(Data excerpts)
※ ※ ※

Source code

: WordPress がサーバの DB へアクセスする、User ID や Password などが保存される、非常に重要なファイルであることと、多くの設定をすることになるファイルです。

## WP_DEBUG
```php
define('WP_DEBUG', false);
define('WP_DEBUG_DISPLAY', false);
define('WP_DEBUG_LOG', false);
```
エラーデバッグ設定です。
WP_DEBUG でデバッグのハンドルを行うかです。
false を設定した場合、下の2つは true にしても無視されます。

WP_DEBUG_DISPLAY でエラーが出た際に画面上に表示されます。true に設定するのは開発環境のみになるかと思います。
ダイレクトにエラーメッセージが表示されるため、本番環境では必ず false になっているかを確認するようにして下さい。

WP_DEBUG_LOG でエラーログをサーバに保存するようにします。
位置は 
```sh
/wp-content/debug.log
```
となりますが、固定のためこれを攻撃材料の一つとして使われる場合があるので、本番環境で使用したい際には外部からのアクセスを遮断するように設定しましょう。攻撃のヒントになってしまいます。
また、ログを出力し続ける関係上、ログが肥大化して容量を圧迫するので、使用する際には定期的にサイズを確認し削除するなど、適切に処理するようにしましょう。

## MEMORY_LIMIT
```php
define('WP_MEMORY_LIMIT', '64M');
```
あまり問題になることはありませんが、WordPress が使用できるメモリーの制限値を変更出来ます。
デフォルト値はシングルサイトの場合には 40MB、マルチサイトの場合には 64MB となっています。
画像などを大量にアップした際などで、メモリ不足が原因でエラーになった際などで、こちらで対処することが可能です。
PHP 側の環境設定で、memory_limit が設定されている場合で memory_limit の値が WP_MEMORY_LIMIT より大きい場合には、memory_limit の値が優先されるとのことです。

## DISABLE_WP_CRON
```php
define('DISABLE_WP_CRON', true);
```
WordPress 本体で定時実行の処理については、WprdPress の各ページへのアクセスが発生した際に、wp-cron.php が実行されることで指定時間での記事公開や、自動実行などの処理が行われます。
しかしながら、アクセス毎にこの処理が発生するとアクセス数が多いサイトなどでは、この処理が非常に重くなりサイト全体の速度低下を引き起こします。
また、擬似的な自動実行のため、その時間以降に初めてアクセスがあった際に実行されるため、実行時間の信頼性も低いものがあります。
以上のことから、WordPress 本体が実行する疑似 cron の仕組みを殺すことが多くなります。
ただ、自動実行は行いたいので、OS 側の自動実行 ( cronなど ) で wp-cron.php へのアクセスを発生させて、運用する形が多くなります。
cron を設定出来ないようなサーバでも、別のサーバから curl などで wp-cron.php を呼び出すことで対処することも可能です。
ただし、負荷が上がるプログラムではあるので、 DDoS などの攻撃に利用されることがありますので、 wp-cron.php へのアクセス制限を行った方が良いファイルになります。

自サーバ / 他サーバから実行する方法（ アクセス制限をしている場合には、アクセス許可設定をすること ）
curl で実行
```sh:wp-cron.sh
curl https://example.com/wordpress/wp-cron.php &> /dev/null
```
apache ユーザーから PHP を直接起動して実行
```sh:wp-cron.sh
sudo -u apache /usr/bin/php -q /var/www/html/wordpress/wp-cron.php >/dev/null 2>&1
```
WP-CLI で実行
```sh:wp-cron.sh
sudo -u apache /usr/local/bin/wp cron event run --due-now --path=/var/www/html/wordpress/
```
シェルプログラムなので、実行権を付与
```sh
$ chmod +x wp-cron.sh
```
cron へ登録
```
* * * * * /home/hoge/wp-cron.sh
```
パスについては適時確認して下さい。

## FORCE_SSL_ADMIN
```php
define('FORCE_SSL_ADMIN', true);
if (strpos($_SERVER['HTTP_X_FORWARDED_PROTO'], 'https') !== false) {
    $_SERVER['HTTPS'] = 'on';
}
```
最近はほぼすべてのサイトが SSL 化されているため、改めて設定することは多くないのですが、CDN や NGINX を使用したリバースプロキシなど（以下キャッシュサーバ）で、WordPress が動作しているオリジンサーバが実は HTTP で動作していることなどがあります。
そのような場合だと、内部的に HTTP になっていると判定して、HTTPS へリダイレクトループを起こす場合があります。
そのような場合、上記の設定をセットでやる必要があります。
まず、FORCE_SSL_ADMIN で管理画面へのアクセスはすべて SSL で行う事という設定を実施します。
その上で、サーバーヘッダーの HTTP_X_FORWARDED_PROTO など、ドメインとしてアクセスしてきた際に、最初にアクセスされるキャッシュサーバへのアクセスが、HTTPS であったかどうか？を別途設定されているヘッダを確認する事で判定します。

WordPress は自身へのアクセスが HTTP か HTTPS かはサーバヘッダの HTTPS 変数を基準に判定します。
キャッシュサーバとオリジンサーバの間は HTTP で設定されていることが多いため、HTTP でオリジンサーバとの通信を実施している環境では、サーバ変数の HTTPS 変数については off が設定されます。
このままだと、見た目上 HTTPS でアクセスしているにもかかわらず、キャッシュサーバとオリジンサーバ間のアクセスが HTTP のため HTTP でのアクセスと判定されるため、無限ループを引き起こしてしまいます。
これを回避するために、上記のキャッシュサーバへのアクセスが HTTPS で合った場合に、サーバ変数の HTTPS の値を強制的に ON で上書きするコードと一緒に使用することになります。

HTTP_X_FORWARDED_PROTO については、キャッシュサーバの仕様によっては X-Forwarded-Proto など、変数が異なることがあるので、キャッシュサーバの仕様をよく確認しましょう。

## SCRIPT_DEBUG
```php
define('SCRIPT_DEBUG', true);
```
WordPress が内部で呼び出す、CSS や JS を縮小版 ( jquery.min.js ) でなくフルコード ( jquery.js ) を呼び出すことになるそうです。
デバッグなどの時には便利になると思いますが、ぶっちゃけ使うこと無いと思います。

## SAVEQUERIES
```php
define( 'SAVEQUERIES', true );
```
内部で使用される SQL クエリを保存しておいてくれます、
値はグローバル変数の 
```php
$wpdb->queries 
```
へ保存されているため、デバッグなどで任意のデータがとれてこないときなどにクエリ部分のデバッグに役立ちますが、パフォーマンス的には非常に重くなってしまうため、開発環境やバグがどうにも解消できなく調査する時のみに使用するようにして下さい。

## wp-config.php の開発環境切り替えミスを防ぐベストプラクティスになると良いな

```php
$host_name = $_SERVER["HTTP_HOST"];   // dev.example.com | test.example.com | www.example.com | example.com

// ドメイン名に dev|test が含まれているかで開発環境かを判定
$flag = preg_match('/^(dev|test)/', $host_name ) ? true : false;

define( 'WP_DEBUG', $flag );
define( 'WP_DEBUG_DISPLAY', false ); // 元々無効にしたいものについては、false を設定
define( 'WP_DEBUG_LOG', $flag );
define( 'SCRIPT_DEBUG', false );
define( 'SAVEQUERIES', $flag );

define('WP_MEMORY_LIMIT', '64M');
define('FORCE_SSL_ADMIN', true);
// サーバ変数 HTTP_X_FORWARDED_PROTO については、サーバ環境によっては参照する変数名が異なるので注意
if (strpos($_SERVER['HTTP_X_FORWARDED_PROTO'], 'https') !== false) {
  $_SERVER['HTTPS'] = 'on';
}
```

※ ※ ※

> **EXERCISE PROMPT**:
An exact copy of the lines above between the line holding "## SCRIPT_DEBUG" and the line holding "へ保存されているため、デバッ", inclusive, is the whole answer.

> **RESULT FOR THIS TASK**:
## SCRIPT_DEBUG
```php
define('SCRIPT_DEBUG', true);
```
WordPress が内部で呼び出す、CSS や JS を縮小版 ( jquery.min.js ) でなくフルコード ( jquery.js ) を呼び出すことになるそうです。
デバッグなどの時には便利になると思いますが、ぶっちゃけ使うこと無いと思います。

## SAVEQUERIES
```php
define( 'SAVEQUERIES', true );
```
内部で使用される SQL クエリを保存しておいてくれます、
値はグローバル変数の 
```php
$wpdb->queries 
```
へ保存されているため、デバッグなどで任意のデータがとれてこないときなどにクエリ部分のデバッグに役立ちますが、パフォーマンス的には非常に重くなってしまうため、開発環境やバグがどうにも解消できなく調査する時のみに使用するようにして下さい。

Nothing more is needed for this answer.